Tekeyan Aid Distribution to Artsakh War Victims Continues; Part III: Making the Ultimate Sacrifice for Country
By Gayane Muradyan
YEREVAN — Aid from the Tekeyan Cultural Association (TCA) of the US and Canada continues to be distributed to the families of soldiers who lost their lives heroically in the four-day April war earlier this year. This time, I and Aleksandr Avetisyan, a member of the Tekeyan Cultural Association of Armenia and member of the central committee of the Armenian Democratic Liberal Party of Armenia, visited four families to distribute aid.
In the province of Gegharkunik of the Republic of Armenia, we went to the village of Pokr Marsrik to the family of Vrezh Sargsyan, who joined the army from Vardenis, and served in the rank and file as a contract soldier. Sargsyan was born in 1989. His father, Vardan, proudly recalled that when his third son was born we organized a great celebration in the house. He said, “I was proud. I have three defenders of the homeland. The boys grew up. I sent them, each in his turn, to the national army.”

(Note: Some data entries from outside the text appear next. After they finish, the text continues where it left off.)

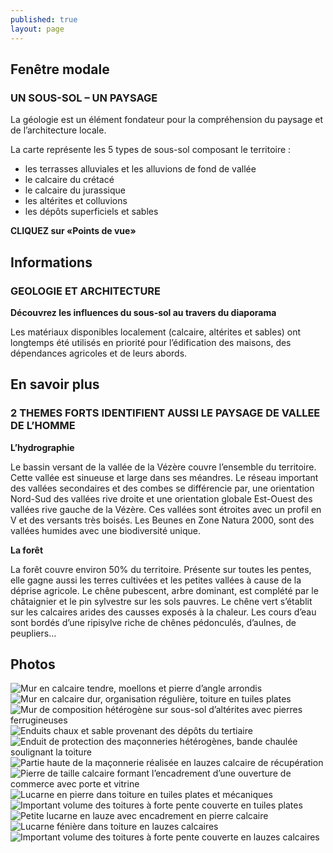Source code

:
 ```yaml
---
published: true
layout: page
---
```


## Fenêtre modale

### UN SOUS-SOL – UN PAYSAGE

La géologie est un élément fondateur pour la compréhension du paysage et de l’architecture locale.

La carte représente les 5 types de sous-sol composant le territoire :

- les terrasses alluviales et les alluvions de fond de vallée
- le calcaire du crétacé
- le calcaire du jurassique
- les altérites et colluvions
- les dépôts superficiels et sables

**CLIQUEZ sur «Points de vue»**


## Informations

### GEOLOGIE ET ARCHITECTURE

**Découvrez les influences du sous-sol au travers du diaporama**

Les matériaux disponibles localement (calcaire, altérites et sables) ont longtemps été utilisés en priorité pour l’édification des maisons, des dépendances agricoles et de leurs abords.

## En savoir plus

### 2 THEMES FORTS IDENTIFIENT AUSSI LE PAYSAGE DE VALLEE DE L’HOMME

**L’hydrographie**

Le bassin versant de la vallée de la Vézère couvre l’ensemble du territoire. Cette vallée est sinueuse et large dans ses méandres. Le réseau important des vallées secondaires et des combes se différencie par, une orientation Nord-Sud des vallées rive droite et une orientation globale Est-Ouest des vallées rive gauche de la Vézère. Ces vallées sont étroites avec un profil en V et des versants très boisés. Les Beunes en Zone Natura 2000, sont des vallées humides avec une biodiversité unique.

**La forêt**

La forêt couvre environ 50% du territoire. Présente sur toutes les pentes, elle gagne aussi les terres cultivées et les petites vallées à cause de la déprise agricole. Le chêne pubescent, arbre dominant, est complété par le châtaignier et le pin sylvestre sur les sols pauvres. Le chêne vert s’établit sur les calcaires arides des causses exposés à la chaleur. Les cours d’eau sont bordés d’une ripisylve riche de chênes pédonculés, d’aulnes, de peupliers…

## Photos
![Mur en calcaire tendre, moellons et pierre d’angle arrondis](/data/images/9/geographie/9_GEOGRAPHIE_01.jpg)
![Mur en calcaire dur, organisation régulière, toiture en tuiles plates](/data/images/9/geographie/9_GEOGRAPHIE_02.jpg)
![Mur de composition hétérogène sur sous-sol d’altérites avec pierres ferrugineuses](/data/images/9/geographie/9_GEOGRAPHIE_03.jpg)
![Enduits chaux et sable provenant des dépôts du tertiaire](/data/images/9/geographie/9_GEOGRAPHIE_04.jpg)
![Enduit de protection des maçonneries hétérogènes, bande chaulée soulignant la toiture](/data/images/9/geographie/9_GEOGRAPHIE_05.jpg)
![Partie haute de la maçonnerie réalisée en lauzes calcaire de récupération](/data/images/9/geographie/9_GEOGRAPHIE_06.jpg)
![Pierre de taille calcaire formant l’encadrement d’une ouverture de commerce avec porte et vitrine](/data/images/9/geographie/9_GEOGRAPHIE_07.jpg)
![Lucarne en pierre dans toiture en tuiles plates et mécaniques](/data/images/9/geographie/9_GEOGRAPHIE_09.jpg)
![Important volume des toitures à forte pente couverte en tuiles plates](/data/images/9/geographie/9_GEOGRAPHIE_10.jpg)
![Petite lucarne en lauze avec encadrement en pierre calcaire](/data/images/9/geographie/9_GEOGRAPHIE_11.jpg)
![Lucarne fénière dans toiture en lauzes calcaires](/data/images/9/geographie/9_GEOGRAPHIE_12.jpg)
![Important volume des toitures à forte pente couverte en lauzes calcaires ](/data/images/9/geographie/9_GEOGRAPHIE_13.jpg)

Vrezh Sargsyan was conscripted in 2013. His father related that when his period of service was completed, he telephoned home and said, “Dad, I decided to continue my service, and I want to register for contract service.” His mother, Sveta, began to cry, saying, “Your older brother also had enrolled as a contract soldier. At least you come home.” But Vrezh persuaded his parents, saying “What will we live on if I come. There is no work, nor the money to go to Russia.”
Vrezh was killed on April 4 by intensive gunfire during sudden battle with enemy reconnaissance groups which had entered the village of Talish. His detachment was caught in close fighting, and showed great courage. It stopped the penetration of the enemy inside the Armenian defense lines. Vrezh’s dead body was brought down from the military positions by his brother Seyran.
Their father Vardan said, “What to do — we have bad neighbors with whom we are forced to live. Let there not be war. Let there not be victims. But we have reconciled ourselves with our loss.”
We then visited the family of Koryun Harutyunyan, born in 1996 and conscripted into the army from the town of Vardenis of Gegharkunik province. This family lives in the village of Geghamasar in a very humble home. Koryun had an older brother and one married sister. When we visited, the only person home was Koryun’s mother, Arevhat. She said that her husband Kamo was not home because he went with their son to the village cemetery. They were putting up the stone for Koryun’s grave.
After the loss of her son, Arevhat fell into a deep depression. She fell sick with stress and was always crying. Koryun died on April 1. According to preliminary information, he was mortally wounded by fire from a type of weapon called “Instigyal” used by the enemy.
The third family visited and given aid was that of Harutyun Abrahamyan. Born in 1985, he joined the army in 2013 through contract service from Areguni village, of the town of Vardenis, in Gegharkunik. He was the only child of the family. His father Hovhannes and his mother Varsik would not speak. Arpine, Harutyun’s wife, spoke about her husband. They had married in 2007. When their first child, Mkhitar, was born, they were very happy. Her father-in-law worked and earned money, but it was not sufficient. Harutyun often spoke about entering military service, but his mother and father always opposed it. Harutyun said, “There is no work in the village. The boys in the village all go to Russia for work abroad and earn good money. Either allow me to go to Russia or to serve in the army.” His parents agreed that their son should enter the army on contract. Harutyun came home this year for the last time on vacation on January 8. Arpine and Harutyun have three young children: one 8-year-old boy, and two girls, 6 and 4. Arpine showed the newly constructed kitchen, and said that they built it with assistance. It was convenient, she said.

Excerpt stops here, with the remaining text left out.